# Passenger door problem



## Preacher's 5 (Aug 27, 2007)

A friend of mine has a 95 740i, the passenger door will not unlock sometimes. Do any of you know what the problem might be? Sometimes it opens, sometimes not!


----------



## KITPARTS (Oct 12, 2007)

i do have a spare car here that i can look inside door for you .... does it act like the lock mech is not opening? does the lock rod go up and down? or are we looking at the door latch itself.?
i can do a digital pic for you


----------



## Preacher's 5 (Aug 27, 2007)

That would be the door latch. Thanks.


----------



## M.Wong (Jan 9, 2003)

Door lock actuator or the connecting rod the lock stem itself?


----------



## Preacher's 5 (Aug 27, 2007)

Thanks. I will let him know to check that out.


----------



## BMW_tech (Sep 20, 2007)

If it isn't the actuator and the problem is intermittent,by the door hinge you will see what looks like a harness shielded in black rubber.It goes into the body of the car and the onnection there is a weak point for electrical concerns from airbag warning light with faults regarding passenger's side impact airbags/passenger mirror inoperative,would not tilt in reverse/or door lock issues.Remove the screw (7 or 8mm. socket) and pull the connector up and out.Unlock the connector by using a small screw driver to pry up the locking connector.Inspect all the pins for water intrusion or corrosion,repair and clean as neccessary.Check the water drains under the door to make sure they are not clogged.Replace the missing right front "jack/lift pad" and make sure that the right front wheel well or fender liners are secured along with the bottom splash shield that follows the wheel well liner. (that also covers your fuel filter)

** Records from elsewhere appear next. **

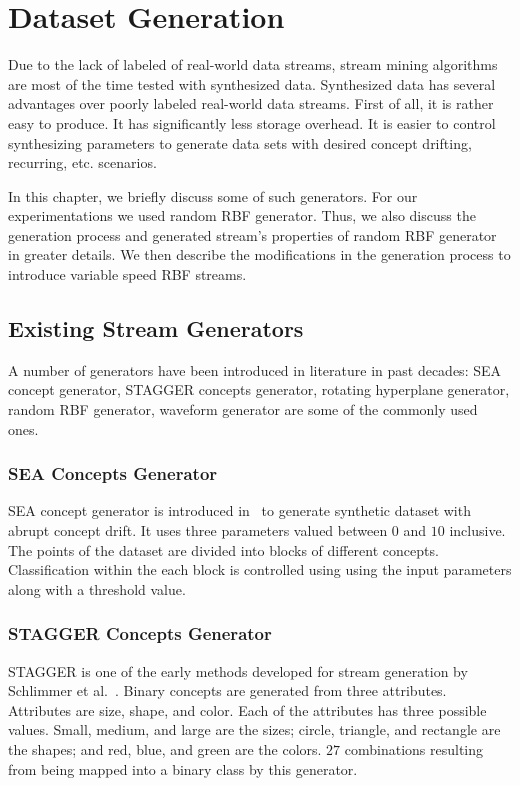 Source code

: \chapter{Dataset Generation}
\label{chp:dataset}
Due to the lack of labeled of real-world data streams, stream mining algorithms are most of the time tested with synthesized data. Synthesized data has several advantages over poorly labeled real-world data streams. First of all, it is rather easy to produce. It has significantly less storage overhead. It is easier to control synthesizing parameters to generate data sets with desired concept drifting, recurring, etc. scenarios.

In this chapter, we briefly discuss some of such generators. For our experimentations we used random RBF generator. Thus, we also discuss the generation process and generated stream's properties of random RBF generator in greater details. We then describe the modifications in the generation process to introduce variable speed RBF streams.

\section{Existing Stream Generators}
A number of generators have been introduced in literature in past decades: SEA concept generator, STAGGER concepts generator, rotating hyperplane generator, random RBF generator, waveform generator are some of the commonly used ones. 

\subsection*{SEA Concepts Generator}
SEA concept generator is introduced in~\cite{street01:sea} to generate synthetic dataset with abrupt concept drift. It uses three parameters valued between $0$ and $10$ inclusive. The points of the dataset are divided into blocks of different concepts. Classification within the each block is controlled using using the input parameters along with a threshold value.

\subsection*{STAGGER Concepts Generator}
STAGGER is one of the early methods developed for stream generation by Schlimmer et al.~\cite{schlimmer86:stagger}. Binary concepts are generated from three attributes. Attributes are size, shape, and color. Each of the attributes has three possible values. Small, medium, and large are the sizes; circle, triangle, and rectangle are the shapes; and red, blue, and green are the colors. $27$ combinations resulting from being mapped into a binary class by this generator.

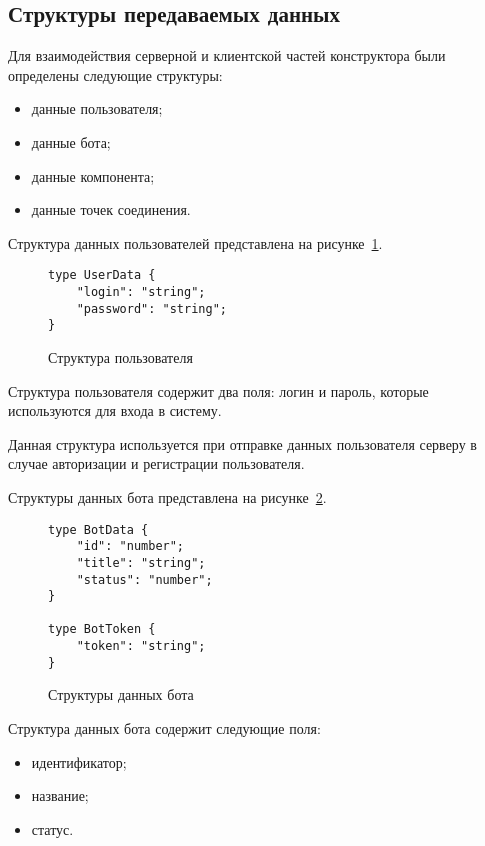 

\subsection{Структуры передаваемых данных}

Для взаимодействия серверной и клиентской частей конструктора были определены
следующие структуры:
\begin{itemize}
	\item данные пользователя;
	\item данные бота;
	\item данные компонента;
	\item данные точек соединения.
\end{itemize}

Структура данных пользователей представлена на рисунке~\ref{f:user-data-struct-code}.

\begin{figure}[ht]
	\centering
	\vspace{\toppaddingoffigure}
	\begin{lstlisting}
type UserData {
    "login": "string";
    "password": "string";
}
    \end{lstlisting}
	\caption{Структура пользователя}
	\label{f:user-data-struct-code}
\end{figure}


Структура пользователя содержит два поля: логин и пароль, которые
используются для входа в систему.

Данная структура используется при отправке данных пользователя
серверу в случае авторизации и регистрации пользователя.

Структуры данных бота представлена на рисунке~\ref{f:bot-data-struct-code}.

\begin{figure}[ht]
	\centering
	\vspace{\toppaddingoffigure}
	\begin{lstlisting}
type BotData {
    "id": "number";
    "title": "string";
    "status": "number";
}

type BotToken {
    "token": "string";
}
    \end{lstlisting}
	\caption{Структуры данных бота}
	\label{f:bot-data-struct-code}
\end{figure}

Структура данных бота содержит следующие поля:
\begin{itemize}
	\item идентификатор;
	\item название;
	\item статус.
\end{itemize}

Speaking from experience,I have seen this on E-39's and E-38's
(E-39's) Passengers door lock would not unlock,further inspection reveals the actuator is frozen at "lock arrest" position. With the actuators frozen/deadbolted,removal of the door can be challenging and requires door panel replacement.
(e-38's)Faults stored regarding passengers side impact airbag reveals corrosion at that connector and on one instance another tech had already replaced the harness once 6 months prior.


----------



## AMBERROOT (Sep 20, 2007)

I dont recall the exact operation, but there are settings for the door depending upon the key position (e.g. turn to the left for 2 seconds etc). There should be detailed instructions in the owners manual. 

This happened with my passenger door and after moving the key back and forth between the three positions and it's worked fine since.


----------